It is a tossup between wildlife and sports. Both need long lens, highly performant sensors, great auto focus and reasonable speed. Wildlife often needs the longest lenses, sports need the fastest bodies. Indoor sports can be very tough because you need to maintain high shutter speeds in dim light with long lenses - territory of the 200mm f/2.0 and Nikon D4s or Canon 1DX bodies.
landscape can be very cheap because typically the lenses are stopped down a lot do cheaper lenses can be sufficient, you don't really care about speed, high ISO, focussing. However, at the high end it can be expensive. You often want the best possible sensor and detail, this may push you to medium format cameras, or at least a high end DSLR with great glass, TS lenses etc.

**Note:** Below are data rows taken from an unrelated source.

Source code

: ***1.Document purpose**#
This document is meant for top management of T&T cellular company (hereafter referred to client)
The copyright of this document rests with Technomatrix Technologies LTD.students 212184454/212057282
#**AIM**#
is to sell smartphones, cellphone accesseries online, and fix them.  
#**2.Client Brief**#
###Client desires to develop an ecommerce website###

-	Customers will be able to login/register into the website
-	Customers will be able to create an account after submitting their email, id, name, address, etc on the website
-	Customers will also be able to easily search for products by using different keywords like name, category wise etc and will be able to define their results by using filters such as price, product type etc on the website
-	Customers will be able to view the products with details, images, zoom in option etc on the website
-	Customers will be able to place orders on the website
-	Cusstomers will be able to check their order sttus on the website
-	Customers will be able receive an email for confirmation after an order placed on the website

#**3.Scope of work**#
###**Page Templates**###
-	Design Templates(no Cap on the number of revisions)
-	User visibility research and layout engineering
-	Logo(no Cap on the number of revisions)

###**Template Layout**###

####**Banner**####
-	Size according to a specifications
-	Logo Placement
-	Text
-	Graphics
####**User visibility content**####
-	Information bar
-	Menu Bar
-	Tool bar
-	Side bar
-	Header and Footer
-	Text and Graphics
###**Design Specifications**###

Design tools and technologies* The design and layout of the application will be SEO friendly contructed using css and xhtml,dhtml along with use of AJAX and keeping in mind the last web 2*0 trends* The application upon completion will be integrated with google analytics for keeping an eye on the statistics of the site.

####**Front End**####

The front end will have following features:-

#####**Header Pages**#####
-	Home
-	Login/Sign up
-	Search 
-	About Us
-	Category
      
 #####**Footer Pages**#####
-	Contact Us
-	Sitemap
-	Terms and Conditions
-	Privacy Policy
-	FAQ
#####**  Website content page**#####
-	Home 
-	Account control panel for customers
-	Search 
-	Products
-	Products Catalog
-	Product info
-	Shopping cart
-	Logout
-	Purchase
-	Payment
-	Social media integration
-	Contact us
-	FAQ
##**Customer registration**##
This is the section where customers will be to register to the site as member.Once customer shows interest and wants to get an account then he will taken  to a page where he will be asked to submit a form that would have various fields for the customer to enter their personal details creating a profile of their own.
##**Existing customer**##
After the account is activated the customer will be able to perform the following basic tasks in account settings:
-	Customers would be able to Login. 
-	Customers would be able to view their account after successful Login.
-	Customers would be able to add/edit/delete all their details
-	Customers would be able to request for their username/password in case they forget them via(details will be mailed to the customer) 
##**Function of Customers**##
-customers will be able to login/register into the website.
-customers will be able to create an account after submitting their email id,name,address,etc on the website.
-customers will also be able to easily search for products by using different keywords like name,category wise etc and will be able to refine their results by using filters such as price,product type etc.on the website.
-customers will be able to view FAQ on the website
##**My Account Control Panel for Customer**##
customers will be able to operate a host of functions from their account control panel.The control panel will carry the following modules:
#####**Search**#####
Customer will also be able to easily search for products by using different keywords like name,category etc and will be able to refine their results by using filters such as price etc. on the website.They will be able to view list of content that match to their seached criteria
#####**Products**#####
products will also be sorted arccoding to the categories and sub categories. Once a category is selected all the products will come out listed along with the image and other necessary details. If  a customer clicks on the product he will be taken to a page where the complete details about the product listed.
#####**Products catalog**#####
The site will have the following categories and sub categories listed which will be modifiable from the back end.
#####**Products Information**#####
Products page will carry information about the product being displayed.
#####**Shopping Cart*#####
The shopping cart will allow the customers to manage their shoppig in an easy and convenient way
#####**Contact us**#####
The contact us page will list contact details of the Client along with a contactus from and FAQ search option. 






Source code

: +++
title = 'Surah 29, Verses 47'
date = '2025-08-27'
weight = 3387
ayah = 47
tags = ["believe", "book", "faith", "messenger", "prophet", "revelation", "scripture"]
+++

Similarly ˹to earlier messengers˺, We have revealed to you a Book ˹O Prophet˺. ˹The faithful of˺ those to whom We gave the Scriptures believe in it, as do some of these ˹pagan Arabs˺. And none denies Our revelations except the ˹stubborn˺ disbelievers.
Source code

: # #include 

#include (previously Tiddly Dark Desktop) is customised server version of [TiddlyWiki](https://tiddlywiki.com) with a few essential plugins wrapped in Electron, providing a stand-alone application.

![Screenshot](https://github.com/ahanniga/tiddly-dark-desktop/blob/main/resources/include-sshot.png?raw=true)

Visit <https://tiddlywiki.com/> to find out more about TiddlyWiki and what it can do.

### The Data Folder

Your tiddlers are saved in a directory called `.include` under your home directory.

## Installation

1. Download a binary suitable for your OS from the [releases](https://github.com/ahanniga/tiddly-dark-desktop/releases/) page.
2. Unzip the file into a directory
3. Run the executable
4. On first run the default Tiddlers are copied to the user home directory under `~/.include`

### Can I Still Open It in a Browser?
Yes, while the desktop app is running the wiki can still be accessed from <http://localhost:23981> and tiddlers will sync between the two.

There are other costs. E.g. professional wildlife and landscape photographers typically need to travel to their subject, and might have to send months in places like Patagonia, Greenland, Borneo to get the desired shots. For rare animals the pros for national geographic can spend years and years of trekking through the Himalayas to find suitable subject and conditions.
Conversely street is easy if you live in or near a big city. Wedding work you get people asking to be photographed and they even pay you to do it, while a wildlife pro will have to fund their own trips and then try to sell the photos afterwards (unless they are very lucky NG togs etc.).